I believe that many so-called RESTful applications forget that the network and its layers are part of the complete application. This short-sightedness means that these applications fail to take advantage of caching and statelessness, requiring that every request go from the client all the way to the server and back. These applications miss the point of the REST style, dumbing it down to POX (Plain Old XML) over HTTP transactions, usually focusing on “pretty” URLs.

Extending the Client

Finally, there is one last constraint of the REST style, though it is considered optional. It is the code-on-demand style, which I mentioned earlier when discussing statelessness. This style of application architecture should be all-too-familiar to modern web developers since it is a way to allow the server to extend client functionality by telling the client to download and execute extra code to improve and enhance the client experience independent of server interaction.
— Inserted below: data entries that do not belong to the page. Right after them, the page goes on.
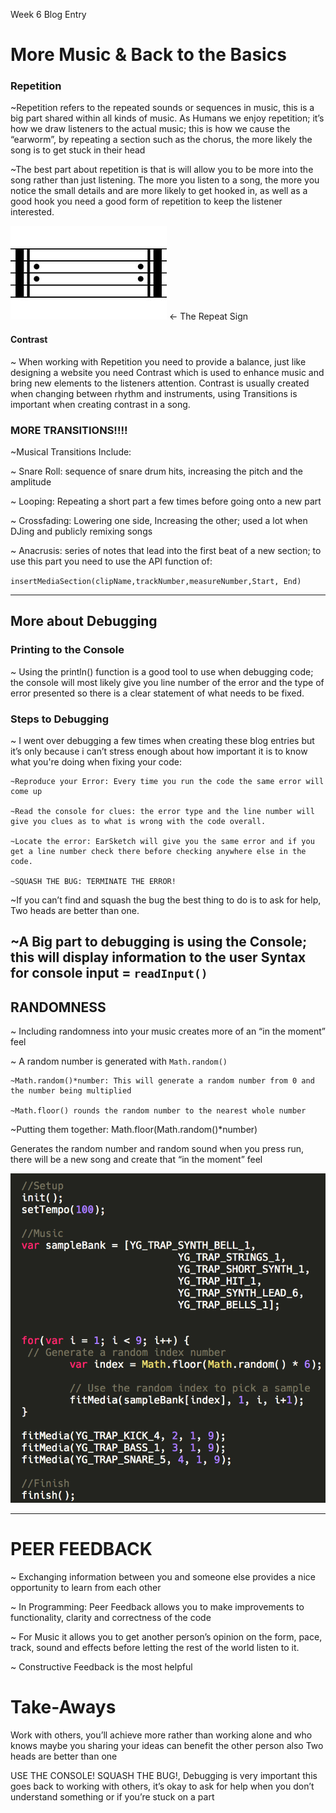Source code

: Week 6 Blog Entry

# More Music & Back to the Basics

### Repetition

~Repetition refers to the repeated sounds or sequences in music, this is a big part shared within all kinds of music. As Humans we enjoy repetition; it’s how we draw listeners to the actual music; this is how we cause the “earworm”, by repeating a section such as the chorus, the more likely the song is to get stuck in their head

~The best part about repetition is that is will allow you to be more into the song rather than just listening. The more you listen to a song, the more you notice the small details and are more likely to get hooked in, as well as a good hook you need a good form of repetition to keep the listener interested.


 ![RepeatSymbol](repeat.jpg) ← The Repeat Sign

#### Contrast

~ When working with Repetition you need to provide a balance, just like designing a website you need Contrast which is used to enhance music and bring new elements to the listeners attention. Contrast is usually created when changing between rhythm and instruments, using Transitions is important when creating contrast in a song.

### MORE TRANSITIONS!!!!
~Musical Transitions Include:

~ Snare Roll: sequence of snare drum hits, increasing the pitch 
and the amplitude 

~ Looping: Repeating a short part a few times before going onto a new part

~ Crossfading: Lowering one side, Increasing the other; used a lot when DJing and publicly remixing songs

~ Anacrusis: series of notes that lead into the first beat of a new section; to use this part you need to use the API function 
of:

`insertMediaSection(clipName,trackNumber,measureNumber,Start, End)`

---



## More about Debugging 

### Printing to the Console
~ Using the println() function is a good tool to use when debugging code; the console will most likely give you line number of the error and the type of error presented so there is a clear statement of what needs to be fixed.

### Steps to Debugging

~ I went over debugging a few times when creating these blog entries but it’s only because i can’t stress enough about how important it is to know what you're doing when fixing your code:
	
	~Reproduce your Error: Every time you run the code the same error will come up
	
	~Read the console for clues: the error type and the line number will give you clues as to what is wrong with the code overall.
	
	~Locate the error: EarSketch will give you the same error and if you get a line number check there before checking anywhere else in the code.
	
	~SQUASH THE BUG: TERMINATE THE ERROR!

~If you can’t find and squash the bug the best thing to do is to ask for help, Two heads are better than one.

~A Big part to debugging is using the Console; this will display information to the user
Syntax for console input = `readInput()`
---
## RANDOMNESS
~ Including randomness into your music creates more of an “in the moment” feel

~ A random number is generated with `Math.random()`

	~Math.random()*number: This will generate a random number from 0 and the number being multiplied
	
	~Math.floor() rounds the random number to the nearest whole number

~Putting them together: Math.floor(Math.random()*number)

Generates the random number and random sound when you press run, there will be a new song and create that “in the moment” feel

![Randomness](randomness.png) 

---

# PEER FEEDBACK

~ Exchanging information between you and someone else provides a nice opportunity to learn from each other 

~ In Programming: Peer Feedback allows you to make improvements to functionality, clarity and correctness of the code

~ For Music it allows you to get another person’s opinion on the form, pace, track, sound and effects before letting the rest of the world listen to it.

~ Constructive Feedback is the most helpful

# Take-Aways
Work with others, you’ll achieve more rather than working alone and who knows maybe you sharing your ideas can benefit the other person also Two heads 
are better than one

USE THE CONSOLE! SQUASH THE BUG!, Debugging is very important this goes back to working with others, it’s okay to ask for help when you don’t understand something or if you’re stuck on a part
These days, we do this in the form of JavaScript, Cascading Style Sheets (CSS), Flash, and more. A RESTful application should take advantage of code-on-demand to move all state functionality to the client, as well as providing other functionality that is more appropriate and efficient to handle in the client rather than on the server.

Getting Some REST

We’ve taken a journey through the Web, one-by-one adding the constraints of the REST style to see how the massive, formless beast of the Web has a shape and a form and that, beyond the seeming chaos, there is order and structure. Yet, the structure is very light-weight, and all of the components are contained in distinct and separate layers that know nothing of each other. Still, the uniform interface they share makes it simple enough for each layer to understand the messages sent back and forth and to relay those messages, caching data, as needed, to provide a more efficient and scalable network.

This is the REST style in a nutshell. Client-server, stateless, cacheable, uniform, layered. It is not a web service. It is not a protocol. It does not dictate a particular data format. REST is the manipulation of resources by transferring representations between network components that share a uniform interface.

While this has not provided a practical discussion of how to design and implement RESTful applications, it is my hope that you now have a greater understanding of the principles of the REST style and will be able to take these principles and apply to them to your own network-based (web) applications, taking full advantage of the network and its components to build highly scalable applications with rich clients.

Now, go get some REST!

Principles of REST

A network-based application is considered RESTful when the following constraints are applied and none are broken.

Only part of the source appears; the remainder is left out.